By The Bakersfield Californian
Bakersfield's new freeway system might have once seemed like a pie in the sky dream, given its far-distant date of anticipated completion and a price tag so large it seemed almost incomprehensible. But look at it now: Local officials have just turned over symbolic dirt on another eight-mile stretch of road, and with other key components due to be finished this summer, it's clear Caltrans, the city of Bakersfield and the other vital players will be able to keep a promise that a previous generation of transportation officials failed to deliver on 40 years ago.
Work began last week on the final phase of the Westside Parkway, a $188 million project that will extend from westernmost Truxtun Avenue to Heath Road and, eventually, will significantly ease traffic for commuters in a city that has dramatically outgrown its outdated road infrastructure.
Three other phases of the project currently under construction are slated to be completed this summer, and the entire project -- built largely with local traffic impact fees collected slowly since 1991 and state transportation dollars known as STIP funding -- should be finished by November 2014.
Bakersfield hasn't just grown in the past four decades, it has exploded. Most of that growth has been in southwest and northwest Bakersfield, which, not coincidentally, contend with the worst traffic congestion.
Bakersfield commuters, especially those who make the trek from southwest and northwest Bakersfield to the downtown area and back again, don't need population and traffic flow statistics to know what they're up against.
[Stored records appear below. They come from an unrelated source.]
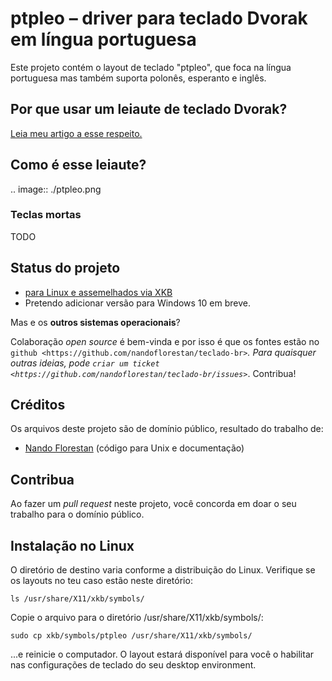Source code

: # ptpleo – driver para teclado Dvorak em língua portuguesa

Este projeto contém o layout de teclado "ptpleo", que foca na língua portuguesa mas também suporta polonês, esperanto e inglês.


## Por que usar um leiaute de teclado Dvorak?

[Leia meu artigo a esse respeito.](http://dev.nando.audio/pages/teclado.html)


## Como é esse leiaute?

.. image:: ./ptpleo.png


### Teclas mortas

TODO


## Status do projeto

- [para Linux e assemelhados via XKB](xkb/)
- Pretendo adicionar versão para Windows 10 em breve.

Mas e os **outros sistemas operacionais**?

Colaboração *open source* é bem-vinda e por isso é que os fontes estão no
`github <https://github.com/nandoflorestan/teclado-br>`_.
Para quaisquer outras ideias, pode
`criar um ticket <https://github.com/nandoflorestan/teclado-br/issues>`_. Contribua!


## Créditos

Os arquivos deste projeto são de domínio público, resultado do trabalho de:

- [Nando Florestan](https://github.com/nandoflorestan)
  (código para Unix e documentação)


## Contribua

Ao fazer um *pull request* neste projeto, você concorda em doar o seu trabalho para o domínio público.


## Instalação no Linux

O diretório de destino varia conforme a distribuição do Linux. Verifique se os layouts no teu caso estão neste diretório:

    ls /usr/share/X11/xkb/symbols/

Copie o arquivo para o diretório /usr/share/X11/xkb/symbols/:

    sudo cp xkb/symbols/ptpleo /usr/share/X11/xkb/symbols/

...e reinicie o computador. O layout estará disponível para você o habilitar nas configurações de teclado do seu desktop environment.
They know from firsthand experience that driving through the city during the morning and end-of-workday commutes is not much fun. Traffic issues can make this medium-sized city seem a bit like a certain major metropolitan neighbor to the south -- which defeats one of the purposes of living in a medium-sized city.
Bakersfield-proper has gone from 70,000 residents in 1970 to 347,000 in 2010, according to U.S. Census data, and the city's growth likely will not be subsiding. In each of the last two 10-year census periods, Bakersfield's population has grown by more than 40 percent. Population forecasters say Bakersfield, already the ninth largest city in California, will pass Fresno as the largest city in the Central Valley in a few years' time.
As a result of this rapid growth, the stress on existing road infrastructure has been extreme. The city has tried to keep up. Westernmost Truxtun Avenue, known colloquially as Truxtun Extension, was built three decades ago. It helped ease southwest-to-downtown congestion, but the growth of the city has now simply overwhelmed it.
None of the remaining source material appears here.